We provide a framework for model-based assessment of target engagement response of antibody candidates by integrating a mPBPK with a tree-based machine learning model. We generate a large number of synthetic drug-target candidate pairs with varying properties using the mPBPK/TMDD model. These synthetic drug and target properties are categorized into optimal or non-optimal spaces according to a desired target occupancy percentage. An interpretable decision-tree based algorithm was applied for high-throughput screening of synthetic drug-target properties such as binding affinity, baseline concentration, target half-life, dose, dosing scheme, and antibody charge to identify the combination of compound properties that are most likely to demonstrate the desired target engagement response. (https://link.springer.com/article/10.1007/s10928-023-09899-z)
- mTPA_local (Ts).ipynb : Binary Decision tree-based ML model based on PK data for soluble receptors.
- mTPA_local (Tm).ipynb : Binary Decision tree-based ML model based on PK data for membrane-bound receptors.
- mTPA_local (3-label).ipynb : Three-label Decision tree-based ML classifier based on PK data.
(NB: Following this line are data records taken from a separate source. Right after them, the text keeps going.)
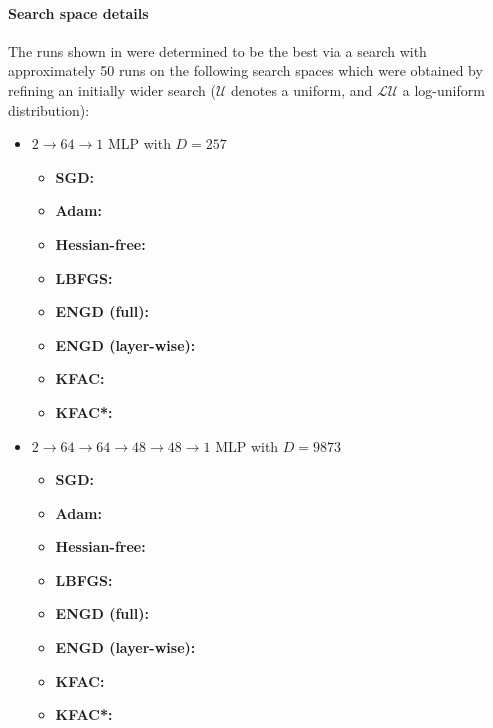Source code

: \paragraph{Search space details} The runs shown in  were determined to be the best via a search with approximately 50 runs on the following search spaces which were obtained by refining an initially wider search ($\mathcal{U}$ denotes a uniform, and $\mathcal{LU}$ a log-uniform distribution):
\begin{itemize}
\item $2\to 64\to 1$ MLP with $D=257$
  \begin{itemize}
    \def\pathToRuns{kfac_pinns_exp/exp09_reproduce_poisson2d/tex}
  \item \textbf{SGD:} 
  \item \textbf{Adam:} 
  \item \textbf{Hessian-free:} 
  \item \textbf{LBFGS:} 
  \item \textbf{ENGD (full):} 
  \item \textbf{ENGD (layer-wise):} 
  \item \textbf{KFAC:} 
  \item \textbf{KFAC*:} 
  \end{itemize}

\item $2 \to 64 \to 64 \to 48 \to 48 \to 1$ MLP with $D=\num{9873}$
  \begin{itemize}
    \def\pathToRuns{kfac_pinns_exp/exp15_poisson2d_deepwide/tex}
  \item \textbf{SGD:} 
  \item \textbf{Adam:} 
  \item \textbf{Hessian-free:} 
  \item \textbf{LBFGS:} 
  \item \textbf{ENGD (full):} 
  \item \textbf{ENGD (layer-wise):} 
  \item \textbf{KFAC:} 
  \item \textbf{KFAC*:} 
  \end{itemize}


\end{itemize}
Package dependencies in Python (version 3.8.3):
Pandas, sklearn, numpy, matplotlib, joblib, pickle, imblearn, scipy
- Input
Example files to run Jupyter notebooks:
a. In Silico candidates
~ Call "target_candLOG10000.csv" example file as input to ML model.
b. In Silico PK data
~ Call an PK endpoint (TO%) example file. Each file is named as follows: PK_endpoint_(dose)(scheme)(species)_(receptor)10000.csv
~ From PK endpoints, use column "TOplast" as the ML criterion. TOplast: TO% calculated at Cmin in plasma.
Note: To use your own data to run these codes. The ML input data format must same as example input files. Criterion for ML output can be TO% calculated at any PK endpoint (Cmin, Cmax etc.).
- Output
a. ML model output includes ~ Trained decision Tree Model
~ Decision Tree Plot
~ Confusion Matrix
~ Classification Metric
~ Scatter and Kernel Density plots
~ ROC curve
~ Predicted (.csv) file with optimal and non-optimal candidates
These source codes were written in Python 3 version.